● **EXERCISE**: Go through the entries below and copy each line that holds the word "contrib".

● **SOURCE DATA**:
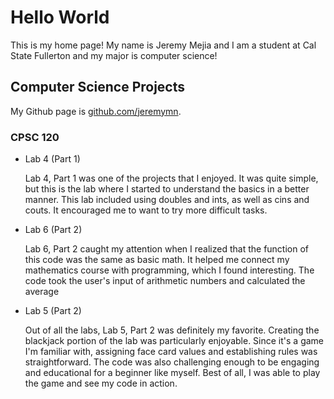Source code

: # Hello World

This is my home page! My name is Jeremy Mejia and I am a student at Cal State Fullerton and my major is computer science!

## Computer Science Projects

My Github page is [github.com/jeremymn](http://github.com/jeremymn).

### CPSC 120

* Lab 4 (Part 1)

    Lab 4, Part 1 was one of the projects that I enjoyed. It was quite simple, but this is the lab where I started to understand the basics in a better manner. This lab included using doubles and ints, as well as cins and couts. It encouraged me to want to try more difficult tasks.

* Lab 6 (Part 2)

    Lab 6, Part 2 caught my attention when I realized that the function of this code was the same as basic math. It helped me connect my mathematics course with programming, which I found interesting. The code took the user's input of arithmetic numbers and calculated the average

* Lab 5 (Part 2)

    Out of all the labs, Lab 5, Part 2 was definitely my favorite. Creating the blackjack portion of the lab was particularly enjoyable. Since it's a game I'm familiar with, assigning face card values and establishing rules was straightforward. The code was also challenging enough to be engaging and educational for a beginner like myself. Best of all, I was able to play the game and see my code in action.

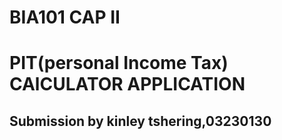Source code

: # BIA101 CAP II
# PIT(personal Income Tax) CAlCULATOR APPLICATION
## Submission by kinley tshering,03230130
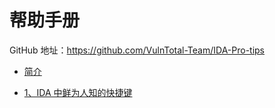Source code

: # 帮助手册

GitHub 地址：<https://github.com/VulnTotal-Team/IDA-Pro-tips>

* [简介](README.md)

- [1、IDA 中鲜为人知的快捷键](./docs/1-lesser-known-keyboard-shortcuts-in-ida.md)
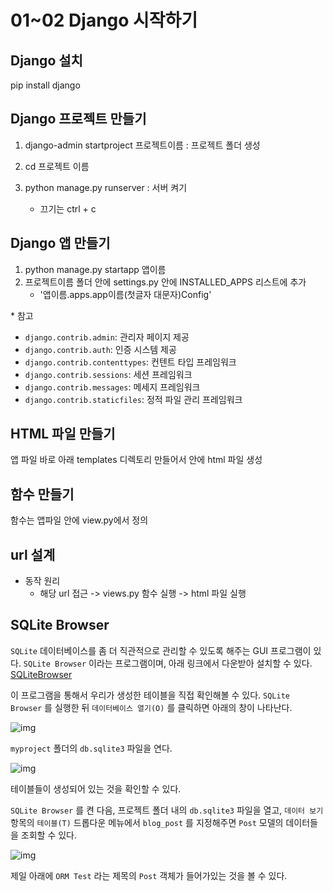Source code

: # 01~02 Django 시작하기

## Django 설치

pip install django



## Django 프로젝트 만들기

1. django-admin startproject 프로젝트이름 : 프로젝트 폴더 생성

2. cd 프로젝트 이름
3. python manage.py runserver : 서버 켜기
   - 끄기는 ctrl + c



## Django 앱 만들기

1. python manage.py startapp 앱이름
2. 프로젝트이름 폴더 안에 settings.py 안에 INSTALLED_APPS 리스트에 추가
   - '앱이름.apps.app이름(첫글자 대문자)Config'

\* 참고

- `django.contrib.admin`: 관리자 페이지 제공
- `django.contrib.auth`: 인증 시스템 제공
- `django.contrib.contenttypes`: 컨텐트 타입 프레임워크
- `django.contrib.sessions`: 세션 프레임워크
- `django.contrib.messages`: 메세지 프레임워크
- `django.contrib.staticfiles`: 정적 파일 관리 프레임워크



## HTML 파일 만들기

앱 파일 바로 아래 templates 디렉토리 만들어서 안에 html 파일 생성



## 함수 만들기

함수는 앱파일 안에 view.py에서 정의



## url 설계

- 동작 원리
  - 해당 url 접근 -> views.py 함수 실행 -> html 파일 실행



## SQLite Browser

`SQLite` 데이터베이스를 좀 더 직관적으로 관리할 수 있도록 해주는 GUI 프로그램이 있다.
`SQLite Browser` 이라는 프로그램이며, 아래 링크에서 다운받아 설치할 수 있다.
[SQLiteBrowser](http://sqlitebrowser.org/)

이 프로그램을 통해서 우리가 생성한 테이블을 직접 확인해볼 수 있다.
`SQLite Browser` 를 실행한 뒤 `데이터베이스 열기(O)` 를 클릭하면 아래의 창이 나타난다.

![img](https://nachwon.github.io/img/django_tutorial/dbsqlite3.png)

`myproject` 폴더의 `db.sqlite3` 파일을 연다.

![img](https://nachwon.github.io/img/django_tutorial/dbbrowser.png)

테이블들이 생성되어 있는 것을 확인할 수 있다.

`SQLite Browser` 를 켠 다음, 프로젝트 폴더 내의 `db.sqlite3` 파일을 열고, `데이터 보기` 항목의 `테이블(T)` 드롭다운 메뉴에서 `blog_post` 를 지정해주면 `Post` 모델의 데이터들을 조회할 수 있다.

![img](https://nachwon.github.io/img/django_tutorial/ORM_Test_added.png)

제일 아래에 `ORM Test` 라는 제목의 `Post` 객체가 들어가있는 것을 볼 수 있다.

● **EXERCISE ANSWER**:
- `django.contrib.admin`: 관리자 페이지 제공
- `django.contrib.auth`: 인증 시스템 제공
- `django.contrib.contenttypes`: 컨텐트 타입 프레임워크
- `django.contrib.sessions`: 세션 프레임워크
- `django.contrib.messages`: 메세지 프레임워크
- `django.contrib.staticfiles`: 정적 파일 관리 프레임워크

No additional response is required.